# Input material
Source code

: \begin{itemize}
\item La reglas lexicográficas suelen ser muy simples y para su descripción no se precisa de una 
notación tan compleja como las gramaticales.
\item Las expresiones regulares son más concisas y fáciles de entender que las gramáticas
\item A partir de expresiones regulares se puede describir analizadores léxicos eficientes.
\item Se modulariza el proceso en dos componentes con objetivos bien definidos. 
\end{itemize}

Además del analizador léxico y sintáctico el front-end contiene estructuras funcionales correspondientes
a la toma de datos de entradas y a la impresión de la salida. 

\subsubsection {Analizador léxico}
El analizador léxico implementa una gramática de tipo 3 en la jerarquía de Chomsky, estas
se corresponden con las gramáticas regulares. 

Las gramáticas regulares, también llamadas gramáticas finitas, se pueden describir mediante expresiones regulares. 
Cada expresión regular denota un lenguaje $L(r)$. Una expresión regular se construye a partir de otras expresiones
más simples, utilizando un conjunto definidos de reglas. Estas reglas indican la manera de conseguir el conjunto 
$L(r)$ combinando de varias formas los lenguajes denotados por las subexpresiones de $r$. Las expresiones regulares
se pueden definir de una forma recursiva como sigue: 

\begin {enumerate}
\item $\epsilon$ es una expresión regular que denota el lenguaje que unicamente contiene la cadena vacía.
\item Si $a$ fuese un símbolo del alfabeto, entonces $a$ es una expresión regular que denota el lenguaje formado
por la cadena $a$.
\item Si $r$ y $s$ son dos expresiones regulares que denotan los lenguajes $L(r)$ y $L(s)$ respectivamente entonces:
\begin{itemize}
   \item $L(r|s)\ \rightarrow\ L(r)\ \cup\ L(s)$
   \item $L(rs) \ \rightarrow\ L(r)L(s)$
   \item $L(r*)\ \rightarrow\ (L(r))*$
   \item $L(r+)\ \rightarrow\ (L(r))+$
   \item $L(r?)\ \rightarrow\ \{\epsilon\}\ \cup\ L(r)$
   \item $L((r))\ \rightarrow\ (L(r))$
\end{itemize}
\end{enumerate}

# Exercise
Look above for the line with "analizadores léxicos eficientes." and the line with "se corresponden con". Write out those two lines and all the lines between them, exactly, and no others.

# Task output
\item A partir de expresiones regulares se puede describir analizadores léxicos eficientes.
\item Se modulariza el proceso en dos componentes con objetivos bien definidos. 
\end{itemize}

Además del analizador léxico y sintáctico el front-end contiene estructuras funcionales correspondientes
a la toma de datos de entradas y a la impresión de la salida. 

\subsubsection {Analizador léxico}
El analizador léxico implementa una gramática de tipo 3 en la jerarquía de Chomsky, estas
se corresponden con las gramáticas regulares. 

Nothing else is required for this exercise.